Somewhere in Europe, maybe in the 70s, Evelyn (Chiara D’Anna, innocent yet feral) and Cynthia (Sidse Babett Knudsen, wonderfully needy) have an elaborate sado-masochistic arrangement, with Cynthia as top, Evelyn bottom. Soon it becomes obvious that it’s Evelyn who’s in total control.
Strickland creates a hermetically sealed environment in a mammoth villa that the couple leave only to attend lectures about insects in what appears to be an all-female universe. Cynthia is a lepidopterist, a metaphor for I don’t know what (the duke of burgundy is the name of a butterfly), and she has an unslakable thirst, literally, for equally mysterious reasons.
But Strickland shows off a ton of style in extended footage of insect wings flapping and unsettling dream sequences, all set to Cat’s Eyes’ eerie music.

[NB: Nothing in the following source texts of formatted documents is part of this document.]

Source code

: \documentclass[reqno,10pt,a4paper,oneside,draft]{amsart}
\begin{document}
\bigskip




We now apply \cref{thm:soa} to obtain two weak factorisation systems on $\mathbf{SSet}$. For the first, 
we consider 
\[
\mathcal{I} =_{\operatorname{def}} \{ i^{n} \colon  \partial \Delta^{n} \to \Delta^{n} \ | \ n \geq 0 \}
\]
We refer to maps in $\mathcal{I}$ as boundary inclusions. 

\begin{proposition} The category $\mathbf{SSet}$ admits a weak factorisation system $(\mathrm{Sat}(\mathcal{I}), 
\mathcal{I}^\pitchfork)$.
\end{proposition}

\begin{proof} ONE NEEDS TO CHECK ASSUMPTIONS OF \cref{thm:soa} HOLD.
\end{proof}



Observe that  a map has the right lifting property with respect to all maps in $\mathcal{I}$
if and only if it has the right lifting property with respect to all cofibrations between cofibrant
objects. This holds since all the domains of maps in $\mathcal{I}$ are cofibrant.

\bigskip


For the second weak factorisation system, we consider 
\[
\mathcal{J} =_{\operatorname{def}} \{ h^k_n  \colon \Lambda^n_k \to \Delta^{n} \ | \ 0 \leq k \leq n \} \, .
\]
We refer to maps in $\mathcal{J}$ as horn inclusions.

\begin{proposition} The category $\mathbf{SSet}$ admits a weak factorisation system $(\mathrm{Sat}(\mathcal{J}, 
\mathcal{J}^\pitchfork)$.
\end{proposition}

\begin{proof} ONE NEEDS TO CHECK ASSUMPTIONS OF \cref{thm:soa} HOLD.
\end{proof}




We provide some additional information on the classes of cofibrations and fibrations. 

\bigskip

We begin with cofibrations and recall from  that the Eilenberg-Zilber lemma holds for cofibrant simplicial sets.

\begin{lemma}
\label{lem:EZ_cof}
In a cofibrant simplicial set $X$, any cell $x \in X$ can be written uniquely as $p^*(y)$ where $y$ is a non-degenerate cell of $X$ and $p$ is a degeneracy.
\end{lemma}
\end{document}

When a carpenter (Fatma Mohamed) discusses home decor that might be of interest to the couple, including a human toilet, Cynthia swoons with anticipation. It could have been a ludicrous moment, but it actually works within the careful artifice of Strickland’s world.
Just don’t look for any revealing backstories or a turn-on, regardless of your sexual tastes.
Opens Friday (February 27) at the Royal.